With the development of advanced AI models, a new distribution of responsibility is emerging between model developers and corporate security teams.
Model developers are responsible for model safety, meaning the evaluation of a model’s capabilities, testing its behavior, and identifying potentially dangerous use cases. Anthropic, for example, develops advanced models in accordance with its Responsible Scaling Policy, evaluating their capabilities before release and conducting red teaming to identify risks.
However, this is only part of the task.
Even if a model is safe in terms of its architecture and behavior, the key risks arise when it begins operating within a real corporate environment.
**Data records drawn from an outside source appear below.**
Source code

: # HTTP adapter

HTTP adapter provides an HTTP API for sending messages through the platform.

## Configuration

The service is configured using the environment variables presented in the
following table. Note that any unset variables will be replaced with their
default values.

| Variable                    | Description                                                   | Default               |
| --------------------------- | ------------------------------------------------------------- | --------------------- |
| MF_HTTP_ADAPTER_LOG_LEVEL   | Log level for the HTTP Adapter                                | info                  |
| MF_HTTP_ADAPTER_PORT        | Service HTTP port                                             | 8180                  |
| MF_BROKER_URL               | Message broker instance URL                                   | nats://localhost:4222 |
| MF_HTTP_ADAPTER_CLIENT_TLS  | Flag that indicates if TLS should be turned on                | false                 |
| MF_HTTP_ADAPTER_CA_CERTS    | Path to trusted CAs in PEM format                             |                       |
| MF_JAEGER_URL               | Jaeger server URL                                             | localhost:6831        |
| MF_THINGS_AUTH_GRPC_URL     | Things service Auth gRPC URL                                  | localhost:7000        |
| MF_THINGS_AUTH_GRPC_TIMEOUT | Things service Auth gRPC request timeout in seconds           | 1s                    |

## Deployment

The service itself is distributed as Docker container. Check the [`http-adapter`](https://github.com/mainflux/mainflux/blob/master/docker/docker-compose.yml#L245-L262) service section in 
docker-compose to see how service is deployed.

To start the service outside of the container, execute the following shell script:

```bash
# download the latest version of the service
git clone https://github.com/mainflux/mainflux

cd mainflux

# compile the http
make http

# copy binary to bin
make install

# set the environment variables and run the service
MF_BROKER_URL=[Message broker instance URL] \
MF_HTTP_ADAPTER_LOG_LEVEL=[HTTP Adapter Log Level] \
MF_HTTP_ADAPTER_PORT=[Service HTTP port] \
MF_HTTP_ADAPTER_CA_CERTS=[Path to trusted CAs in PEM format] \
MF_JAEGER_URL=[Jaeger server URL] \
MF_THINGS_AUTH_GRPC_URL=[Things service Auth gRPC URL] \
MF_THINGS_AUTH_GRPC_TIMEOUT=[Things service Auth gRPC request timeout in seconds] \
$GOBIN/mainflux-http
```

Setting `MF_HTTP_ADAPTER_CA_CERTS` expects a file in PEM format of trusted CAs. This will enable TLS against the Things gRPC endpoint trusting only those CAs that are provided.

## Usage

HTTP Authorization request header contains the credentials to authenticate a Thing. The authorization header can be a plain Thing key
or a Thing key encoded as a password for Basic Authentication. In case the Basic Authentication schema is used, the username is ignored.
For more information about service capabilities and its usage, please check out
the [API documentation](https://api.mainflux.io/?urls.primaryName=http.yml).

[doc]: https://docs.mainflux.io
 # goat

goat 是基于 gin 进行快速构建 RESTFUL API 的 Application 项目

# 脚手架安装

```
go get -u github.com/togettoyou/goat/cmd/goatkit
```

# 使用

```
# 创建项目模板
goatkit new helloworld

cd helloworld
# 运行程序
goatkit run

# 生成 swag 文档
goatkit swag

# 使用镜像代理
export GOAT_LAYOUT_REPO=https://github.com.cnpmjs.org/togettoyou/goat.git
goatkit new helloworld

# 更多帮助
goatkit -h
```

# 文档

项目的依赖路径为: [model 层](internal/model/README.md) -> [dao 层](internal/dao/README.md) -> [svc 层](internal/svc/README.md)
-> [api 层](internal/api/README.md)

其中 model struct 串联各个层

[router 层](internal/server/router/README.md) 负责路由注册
There, AI gains access to customer data, financial systems, internal services, and business processes.
When an AI agent connects to a CRM, queries databases, or triggers automated workflows, the question of security goes beyond the model itself. It becomes a matter of managing how AI is used within enterprise infrastructure.
This is where corporate security platforms come into play.
CrowdStrike secures AI where it actually operates, on endpoints and across enterprise infrastructure. The platform enables organizations to detect AI agents within the environment, monitor their actions and data access, protect information in AI-driven workflows, and provide runtime protection for agents interacting with enterprise systems.
This approach allows organizations to adopt new AI capabilities while maintaining control over the security of their data and infrastructure.